For it is a curious fact that a writer cannot rid himself of opinions (or of anything else) save by writing them down in a book. He may unload them repeatedly on conversation, he may shout them to the house-tops—all to no avail. But once he has embalmed them in print he is released from them, perhaps does not even believe in them any longer, and sets involuntarily about collecting other different opinions.

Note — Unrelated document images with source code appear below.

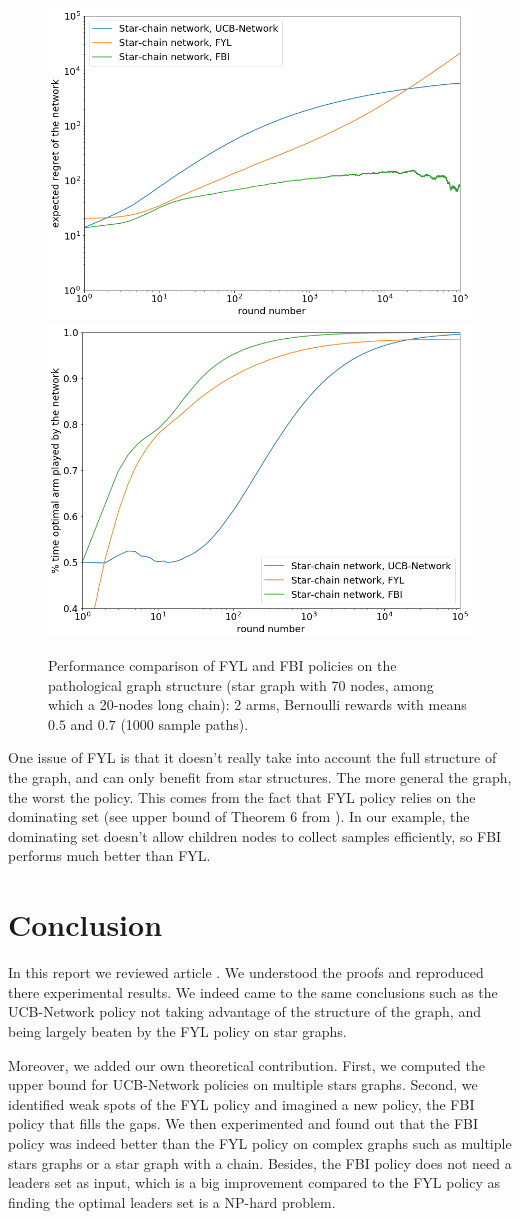 \documentclass{article}
\begin{document}
\begin{figure}[H]
  \centering
  \includegraphics[width=0.49\linewidth]{fig5_1.png}
  \includegraphics[width=0.49\linewidth]{fig5_2.png}
  \caption{Performance comparison of FYL and FBI policies on the pathological graph structure (star graph with 70 nodes, among which a 20-nodes long chain): 2 arms, Bernoulli rewards with means $0.5$ and $0.7$ (1000 sample paths).}
\end{figure}

One issue of FYL is that it doesn't really take into account the full structure of the graph, and can only benefit from star structures. The more general the graph, the worst the policy. This comes from the fact that FYL policy relies on the dominating set (see upper bound of Theorem 6 from \cite{DBLP:journals/corr/KollaJG16}). In our example, the dominating set doesn't allow children nodes to collect samples efficiently, so FBI performs much better than FYL.

\section{Conclusion}

In this report we reviewed article \cite{DBLP:journals/corr/KollaJG16}. We understood the proofs and reproduced there experimental results. We indeed came to the same conclusions such as the UCB-Network policy not taking advantage of the structure of the graph, and being largely beaten by the FYL policy on star graphs.

Moreover, we added our own theoretical contribution. First, we computed the upper bound for UCB-Network policies on multiple stars graphs. Second, we identified weak spots of the FYL policy and imagined a new policy, the FBI policy that fills the gaps. We then experimented and found  out that the FBI policy was indeed better than the FYL policy on complex graphs such as multiple stars graphs or a star graph with a chain. Besides, the FBI policy does not need a leaders set as input, which is a big improvement compared to the FYL policy as finding the optimal leaders set is a NP-hard problem.

{\small


}
\end{document}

Why this should be so is a mystery. Unless the writer is even more than usually vain, or unless he is one of the very few whose books are in every home and whose opinions therefore presumably sway thousands (only I don’t believe they do), he must in his heart be aware that nothing he has written has had the slightest effect on any one, that nothing any one has written has had much effect, and that immortality is a myth. No, there he and I are wrong. There is one way to literary immortality, a small immortality but assured: to have a book printed in the Tauchnitz Edition. Miss Rhoda Broughton’s name may be to the world at large but a shadowy memory, Mrs. Mackarness’s a total blank, but for ever and ever, on rainy afternoons, in dingy German or Italian pensions, elderly English spinsters will, in default of anything else to do, read tattered Tauchnitz copies of Cometh Up as a Flower and A Peerless Wife. They will be bored—but they will read them.
At any rate, your writer of novels, if he is to go on writing novels that at all satisfy him for the moment (though why he should, God knows!), must occasionally get rid of his opinions by means of a volume of essays; which does him good and does no one else any harm.
And that is what I have set out to do here.